Records contained in a dataset:

=-=-=-=-=

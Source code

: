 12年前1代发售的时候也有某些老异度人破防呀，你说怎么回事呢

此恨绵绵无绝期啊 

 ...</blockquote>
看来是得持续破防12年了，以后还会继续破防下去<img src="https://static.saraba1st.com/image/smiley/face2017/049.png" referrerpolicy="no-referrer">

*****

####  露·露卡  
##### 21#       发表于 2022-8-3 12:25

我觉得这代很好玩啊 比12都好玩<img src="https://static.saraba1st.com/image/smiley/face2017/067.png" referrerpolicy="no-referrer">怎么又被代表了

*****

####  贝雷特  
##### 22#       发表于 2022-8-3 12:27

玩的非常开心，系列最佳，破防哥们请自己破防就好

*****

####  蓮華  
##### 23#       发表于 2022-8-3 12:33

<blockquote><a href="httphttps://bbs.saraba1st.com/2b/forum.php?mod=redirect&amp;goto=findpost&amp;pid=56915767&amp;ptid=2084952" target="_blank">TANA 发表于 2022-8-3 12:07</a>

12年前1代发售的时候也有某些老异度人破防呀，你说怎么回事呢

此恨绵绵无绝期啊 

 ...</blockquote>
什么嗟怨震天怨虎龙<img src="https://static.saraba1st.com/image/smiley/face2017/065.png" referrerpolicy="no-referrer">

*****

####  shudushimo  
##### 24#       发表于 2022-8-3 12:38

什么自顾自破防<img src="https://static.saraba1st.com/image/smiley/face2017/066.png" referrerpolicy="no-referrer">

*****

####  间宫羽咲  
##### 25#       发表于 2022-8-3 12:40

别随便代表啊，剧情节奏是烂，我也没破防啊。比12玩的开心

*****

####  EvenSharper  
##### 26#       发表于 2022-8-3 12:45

=-=-=-=-=

Please output every record exactly as it appears.

Response below:
Source code

: 12年前1代发售的时候也有某些老异度人破防呀，你说怎么回事呢

此恨绵绵无绝期啊 

 ...</blockquote>
看来是得持续破防12年了，以后还会继续破防下去<img src="https://static.saraba1st.com/image/smiley/face2017/049.png" referrerpolicy="no-referrer">

*****

####  露·露卡  
##### 21#       发表于 2022-8-3 12:25

我觉得这代很好玩啊 比12都好玩<img src="https://static.saraba1st.com/image/smiley/face2017/067.png" referrerpolicy="no-referrer">怎么又被代表了

*****

####  贝雷特  
##### 22#       发表于 2022-8-3 12:27

玩的非常开心，系列最佳，破防哥们请自己破防就好

*****

####  蓮華  
##### 23#       发表于 2022-8-3 12:33

<blockquote><a href="httphttps://bbs.saraba1st.com/2b/forum.php?mod=redirect&amp;goto=findpost&amp;pid=56915767&amp;ptid=2084952" target="_blank">TANA 发表于 2022-8-3 12:07</a>

12年前1代发售的时候也有某些老异度人破防呀，你说怎么回事呢

此恨绵绵无绝期啊 

 ...</blockquote>
什么嗟怨震天怨虎龙<img src="https://static.saraba1st.com/image/smiley/face2017/065.png" referrerpolicy="no-referrer">

*****

####  shudushimo  
##### 24#       发表于 2022-8-3 12:38

什么自顾自破防<img src="https://static.saraba1st.com/image/smiley/face2017/066.png" referrerpolicy="no-referrer">

*****

####  间宫羽咲  
##### 25#       发表于 2022-8-3 12:40

别随便代表啊，剧情节奏是烂，我也没破防啊。比12玩的开心

*****

####  EvenSharper  
##### 26#       发表于 2022-8-3 12:45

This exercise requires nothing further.